I went to see the Bon Savants at the Great Scott in Allston, Massachusetts (just a part of Boston with a different name, for those unfamiliar). Their singer, Thom Moran (described in their Wiki entry as a “part time rocket scientist” at MIT) is moving off to Cali, so this was their last show with Moran as a local, although the band promises to continue.
I was moved. And I was kicking myself for not having discovered this band sooner, as they’ve apparently been around since ’97. It’s rather boggling that they’re not signed. The sound is like the Arcade Fire if you got rid of all hints of whining and instead put the front man from the National into the mix. Moran’s vocals are like a Gitane smoldering over a glass of stout, guitarist Kevin Haley provides dead solid backing vocals (and leads, on one of the songs that I heard), and bassist Wessel is forceful. I knew I was going to at least credit the band for effort before they even started playing because of Moran’s methodical & elaborate pedal setup, and because keyboardist Tia Carioli had some kind of weird little toy keyboard on the stand above her Roland controller, plugged into what looked like a fader box.
The Arcade Fire/National comparison is apt, but just when I thought I had the band figured out, they went into the fourth to last song in the set with a riff that sounded like it belonged in a Mountain Goats song, and then Moran started doing a stage moan/croon/plaintive-not-really-scream voice that was somewhere in between Thom Yorke and the dude from Destroyer. Not long after, Carioli began methodically pleasuring a device that looked like a domed Kaoss Pad with a Maglite. (She had some pretty cute shoes going on, too, and I suppose if I’m going to mention that, I should also say that Moran is one of the few men out there who can pull off a mint green shirt and pink tie without looking like an asshole).

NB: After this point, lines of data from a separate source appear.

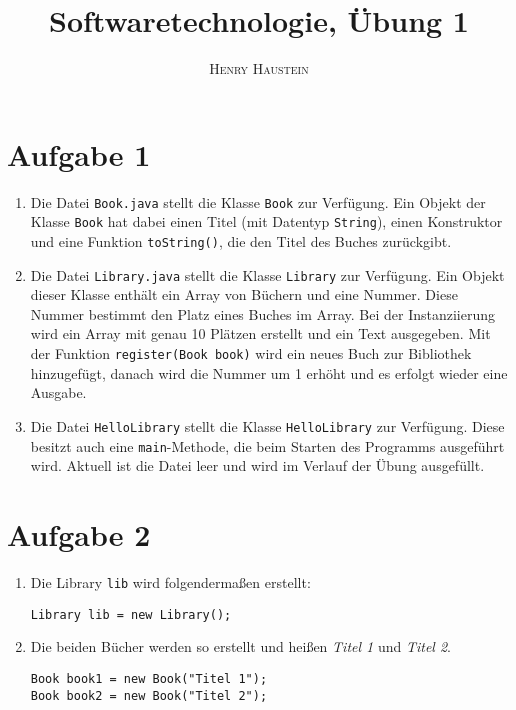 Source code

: \documentclass{article}
\title{\textbf{Softwaretechnologie, Übung 1}}
\author{\textsc{Henry Haustein}}
\date{}
\begin{document}
	\maketitle
	
	\section*{Aufgabe 1}
	\begin{enumerate}[label=(\alph*)]
		\item Die Datei \texttt{Book.java} stellt die Klasse \texttt{Book} zur Verfügung. Ein Objekt der Klasse \texttt{Book} hat dabei einen Titel (mit Datentyp \texttt{String}), einen Konstruktor und eine Funktion \texttt{toString()}, die den Titel des Buches zurückgibt.
		\item Die Datei \texttt{Library.java} stellt die Klasse \texttt{Library} zur Verfügung. Ein Objekt dieser Klasse enthält ein Array von Büchern und eine Nummer. Diese Nummer bestimmt den Platz eines Buches im Array. Bei der Instanziierung wird ein Array mit genau 10 Plätzen erstellt und ein Text ausgegeben. Mit der Funktion \texttt{register(Book book)} wird ein neues Buch zur Bibliothek hinzugefügt, danach wird die Nummer um 1 erhöht und es erfolgt wieder eine Ausgabe.
		\item Die Datei \texttt{HelloLibrary} stellt die Klasse \texttt{HelloLibrary} zur Verfügung. Diese besitzt auch eine \texttt{main}-Methode, die beim Starten des Programms ausgeführt wird. Aktuell ist die Datei leer und wird im Verlauf der Übung ausgefüllt.
	\end{enumerate}

	\section*{Aufgabe 2}
	\begin{enumerate}[label=(\alph*)]
		\item Die Library \texttt{lib} wird folgendermaßen erstellt:
		\begin{lstlisting}[style=java]
Library lib = new Library();
		\end{lstlisting}
		\item Die beiden Bücher werden so erstellt und heißen \textit{Titel 1} und \textit{Titel 2}.
		\begin{lstlisting}[style=java]
Book book1 = new Book("Titel 1");
Book book2 = new Book("Titel 2");
		\end{lstlisting}
	\end{enumerate}
\end{document}
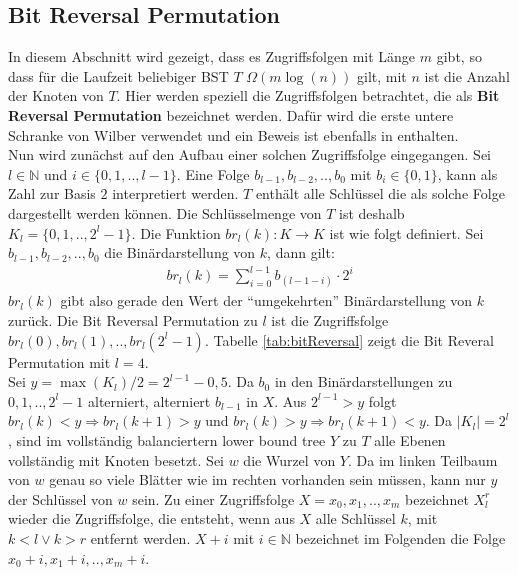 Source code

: \documentclass[a4paper,12pt]{article}
\begin{document}
\subsection{Bit Reversal Permutation } \label{abschnittBitReversal}
In diesem Abschnitt wird gezeigt, dass es Zugriffsfolgen mit Länge $m$ gibt, so dass für die Laufzeit beliebiger BST $T$ $\Omega\left(m \log\left( n\right)\right)$ gilt, mit $n$ ist die Anzahl der Knoten von $T$. Hier werden speziell die Zugriffsfolgen betrachtet, die als \textbf{Bit Reversal Permutation} bezeichnet werden. 
Dafür wird die erste untere Schranke von Wilber verwendet und ein Beweis ist ebenfalls in \cite{wilberLowerBounds} enthalten. \\
Nun wird zunächst auf den Aufbau einer solchen Zugriffsfolge eingegangen. Sei $l \in \mathbb{N}$ und $i \in \{0,1,..,l-1\}$. Eine Folge  $b_{l-1},b_{l-2},..,b_0$ mit $b_i \in \{0,1\}$, kann als Zahl zur Basis $2$ interpretiert werden. $T$ enthält alle Schlüssel die als solche Folge dargestellt werden können. Die Schlüsselmenge von $T$ ist deshalb $K_l = \{0,1,..,2^l -1\}$. 
Die Funktion $\mathit{br}_l(k)\colon K \rightarrow K$ ist wie folgt definiert. Sei {$b_{l-1},b_{l-2},..,b_{0}$} die Binärdarstellung von $k$, dann gilt:
\begin{align*}
\mathit{br}_l(k) = \sum_{i = 0}^{l-1} b_{\left(l-1-i\right)} \cdot 2^i
\end{align*}
$\mathit{br}_l(k)$ gibt also gerade den Wert der \enquote{umgekehrten} Binärdarstellung von $k$ zurück. Die Bit Reversal Permutation zu $l$ ist die Zugriffsfolge\\ ${\mathit{br}_l(0),\mathit{br}_l(1),..,\mathit{br}_l(2^l-1)}$. Tabelle \ref{tab:bitReversal} zeigt die Bit Reveral Permutation mit $l  = 4$.\\
 Sei $y = \max\left(K_l\right) /2 = 2^{l-1} - 0,5 $. Da $b_0$ in den Binärdarstellungen zu $0, 1,.., 2^l-1$ alterniert, alterniert $b_{l-1}$ in $X$. Aus $2^{l-1} > y$ folgt \\ $\mathit{br}_l(k) < y \Rightarrow \mathit{br}_l(k +1) > y$ und $\mathit{br}_l(k) > y \Rightarrow \mathit{br}_l(k +1) < y$. Da $\vert K_l \vert = 2^l$, sind im vollständig balanciertern lower bound tree $Y$ zu $T$ alle Ebenen vollständig mit Knoten besetzt. Sei $w$ die Wurzel von $Y$. Da im linken Teilbaum von $w$ genau so viele Blätter wie im rechten vorhanden sein müssen, kann nur $y$ der Schlüssel von $w$ sein. Zu einer Zugriffsfolge $X = x_0,x_1,..,x_m$ bezeichnet $X^r_l$ wieder die Zugriffsfolge, die entsteht, wenn aus $X$ alle Schlüssel $k$, mit $k < l \lor k > r$ entfernt werden. $X + i$ mit $i \in \mathbb{N}$ bezeichnet im Folgenden die Folge $x_0 + i, x_1 + i,.., x_m + i$.\\
\end{document}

From there, they went into a densely layered ballad-y track that was emotional without wanting to make me laugh at the band and wave an imaginary cigarette lighter, and on into a very rock & roll wrap-up. It was fairly epic (especially for the Great Scott).
Despite being around since ’97, the band has only one record, Post Rock Defends the Nation
(2006), although their web site mentions a forthcoming album. And though I kind of hate Rock Band, it’s worth mentioning (for people who don’t) that the Savants are part of a Harmonix beta program to bring their music to the game (more on this in their Rock Band Dev blog).
Finally, props to whoever was working sound for this show. After seeing a succession of shows with crap sound at the Great Scott (although I admit, I mostly go there for the Pill), I’d begun to think the place just always had lousy sound. All in all, a good use of ten bucks.